• Task details: Look through the data below for the string "monomorphism", and copy every line where it turns up.

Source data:
⟨
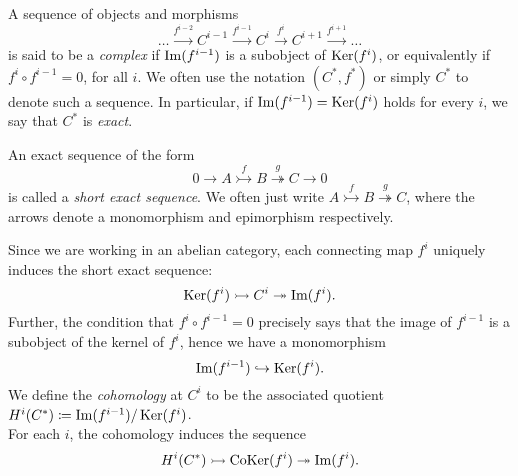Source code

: \documentclass[a4paper]{article}
\def\into{\hookrightarrow}
\def\mono{\rightarrowtail}
\def\epi{\twoheadrightarrow}
\begin{document}
A sequence of objects and morphisms
\[
    \dots \stackrel{f^{i-2}}{\to} C^{i-1} \stackrel{f^{i-1}}{\to} C^{i} \stackrel{f^{i}}{\to} C^{i+1} \stackrel{f^{i+1}}{\to} \dots
\]
is said to be a \emph{complex} if $\operatorname{Im}(f^{i-1})$ is a subobject of $\operatorname{Ker}(f^i)$, or equivalently if $f^{i} \circ f^{i-1} = 0$, for all $i$. We often use the notation $(C^*, f^*)$ or simply $C^*$ to denote such a sequence. In particular, if $\operatorname{Im}(f^{i-1}) = \operatorname{Ker}(f^i)$ holds for every $i$, we say that $C^*$ is \emph{exact}.

An exact sequence of the form
\[
    0 \to A \stackrel{f}{\mono} B \stackrel{g}{\epi} C \to 0
\]
is called a \emph{short exact sequence}. We often just write $A \stackrel{f}{\mono} B \stackrel{g}{\epi} C$, where the arrows denote a monomorphism and epimorphism respectively.


Since we are working in an abelian category, each connecting map $f^i$ uniquely induces the short exact sequence:
\[
    \Ker(f^i) \mono C^{i} \epi \im(f^i).
\]
Further, the condition that $f^i \circ f^{i-1} = 0$ precisely says that the image of $f^{i-1}$ is a subobject of the kernel of $f^i$, hence we have a monomorphism
\[ %
    \im(f^{i-1}) \into \Ker(f^{i}).
\]
We define the \emph{cohomology} at $C^i$ to be the associated quotient $H^i(C^*) \coloneqq \operatorname{Im}(f^{i-1})/\operatorname{Ker}(f^i)$.\\

For each $i$, the cohomology induces the sequence
\[ %
    H^i(C^*) \mono \CoKer(f^i) \epi \im(f^i).
\]

\end{document}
⟩
• Answer for the task:
is called a \emph{short exact sequence}. We often just write $A \stackrel{f}{\mono} B \stackrel{g}{\epi} C$, where the arrows denote a monomorphism and epimorphism respectively.
Further, the condition that $f^i \circ f^{i-1} = 0$ precisely says that the image of $f^{i-1}$ is a subobject of the kernel of $f^i$, hence we have a monomorphism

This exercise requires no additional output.